Sunday 11 December 2011

Movie Review: Lost In Translation (2003)


An unexpected encounter that verges on a possible romance in a foreign land, Lost In Translation is a delightful and melancholy story of a potential love that could have blossomed under different circumstances, or that may have never happened except in the most unusual of surroundings. Bill Murray and Scarlett Johansson are unforgettable as the travellers who cross paths, and pause to jointly explore a certain dead-end.

Bob Harris (Murray) is a once-famous action movie star whose career has been reduced to endorsing alcoholic beverages for the Japanese market, where he remains unjustifiably popular, in return for large cheques. Arriving in Tokyo for a few days of filming commercials and utterly over-run by jet-lag, Harris goes through the motions, mostly hanging out at his hotel bar in between shoots where he struggles, in as far as he cares, to understand what the Japanese director wants him to do. Bob's domestic life appears to also be falling apart, his long distance communication with his wife reduced to trite and tired emotionless exchanges.

Also in Tokyo and staying at the same hotel is a young American couple, Charlotte (Johansson) and John (Giovanni Ribisi). He's a photographer on assignment shooting local music bands; she's suffering through all the warning signs of a wife emotionally and physically abandoned. When John bumps into an airhead starlet (Anna Faris) at the hotel, he never even bothers to introduce Charlotte.

Bob and Charlotte both find themselves unable to sleep and with many hours to kill, and they start to bump into each other in and around a hotel. Charlotte invites Bob to join her on outings to explore the Tokyo nightlife, and they develop a companionship that evolves into a caring friendship, and finally a deep albeit platonic intertwining of forlorn souls.

The two main characters of Lost In Translation are rudderless ships floating in a strange ocean, passing very close to each other, but coming from different directions and heading to unknown destinations. Sofia Coppola writes and directs a most poignant and beautifully photographed film, a heartache encounter between two deeply dissatisfied souls who find fleeting happiness in the unlikeliest of surroundings. Both Bob and Charlotte know that their their lives are in utterly different trajectories, and their relationship has nowhere to go; yet they offer each other an irresistible glimpse of nutritious light in an otherwise gloomy, sleep-derived reality.

Bill Murray and Scarlett Johansson deliver deeply affecting performances, both playing against their typical personas.

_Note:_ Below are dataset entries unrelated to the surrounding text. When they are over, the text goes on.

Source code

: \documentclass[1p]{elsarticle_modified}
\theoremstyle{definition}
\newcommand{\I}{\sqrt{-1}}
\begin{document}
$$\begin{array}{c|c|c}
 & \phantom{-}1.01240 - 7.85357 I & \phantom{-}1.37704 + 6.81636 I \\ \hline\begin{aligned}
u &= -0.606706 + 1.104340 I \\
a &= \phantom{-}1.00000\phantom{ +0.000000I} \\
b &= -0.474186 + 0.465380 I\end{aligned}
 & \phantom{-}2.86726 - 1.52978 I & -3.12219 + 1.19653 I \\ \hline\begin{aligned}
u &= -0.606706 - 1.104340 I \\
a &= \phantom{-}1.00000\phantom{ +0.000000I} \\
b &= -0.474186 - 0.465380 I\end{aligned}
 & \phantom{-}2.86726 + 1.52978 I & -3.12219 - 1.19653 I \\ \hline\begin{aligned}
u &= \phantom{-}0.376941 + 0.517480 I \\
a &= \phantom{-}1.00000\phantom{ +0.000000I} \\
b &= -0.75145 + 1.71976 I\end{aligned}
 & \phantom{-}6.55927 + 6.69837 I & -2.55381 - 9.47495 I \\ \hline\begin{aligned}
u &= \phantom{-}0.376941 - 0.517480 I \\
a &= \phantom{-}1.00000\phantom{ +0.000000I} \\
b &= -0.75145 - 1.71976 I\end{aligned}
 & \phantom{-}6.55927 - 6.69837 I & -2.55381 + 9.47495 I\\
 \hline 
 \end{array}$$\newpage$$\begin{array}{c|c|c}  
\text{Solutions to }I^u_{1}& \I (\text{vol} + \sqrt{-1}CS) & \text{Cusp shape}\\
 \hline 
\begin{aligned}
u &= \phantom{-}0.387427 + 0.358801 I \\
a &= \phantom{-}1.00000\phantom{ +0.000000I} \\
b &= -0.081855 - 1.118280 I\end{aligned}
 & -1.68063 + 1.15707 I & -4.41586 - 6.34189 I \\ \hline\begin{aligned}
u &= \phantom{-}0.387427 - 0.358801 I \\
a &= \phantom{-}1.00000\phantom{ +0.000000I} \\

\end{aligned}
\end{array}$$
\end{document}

Except for some flickers of wit, Murray leaves his comic days far behind, and creates in Bob Harris a man deeply troubled by his superficial success, watching his decision to chase the cheesiest dollar sink any remaining potential for continued artistic satisfaction. An aura of deep sadness surrounds his every motion, Murray able to project his dark mood on the flashiest of Tokyo surroundings.

Johansson is stunningly deglamourized, her Charlotte a woman staring at the sudden realization that her marriage offers nothing to fill her soul, her self-obsessed husband far from understanding even the basics of what the relationship requires.

Coppola keeps Lost In Translation away from melodrama by injecting doses of life's quirky reality and humour, and while her jokes are mostly at the expense of Japanese society, she paints the world as seen through jaded, confused and bleary eyes, where cultural differences are understandably exaggerated.

Lost In Translation ends with a memorably brave piece of film making, Bob's final words to Charlotte audible only as far as it matters, her reaction a devastatingly beautiful moment of realization that while her future is uncertain, she will always have Tokyo, and life does offer up searing happiness under the most improbable of circumstances.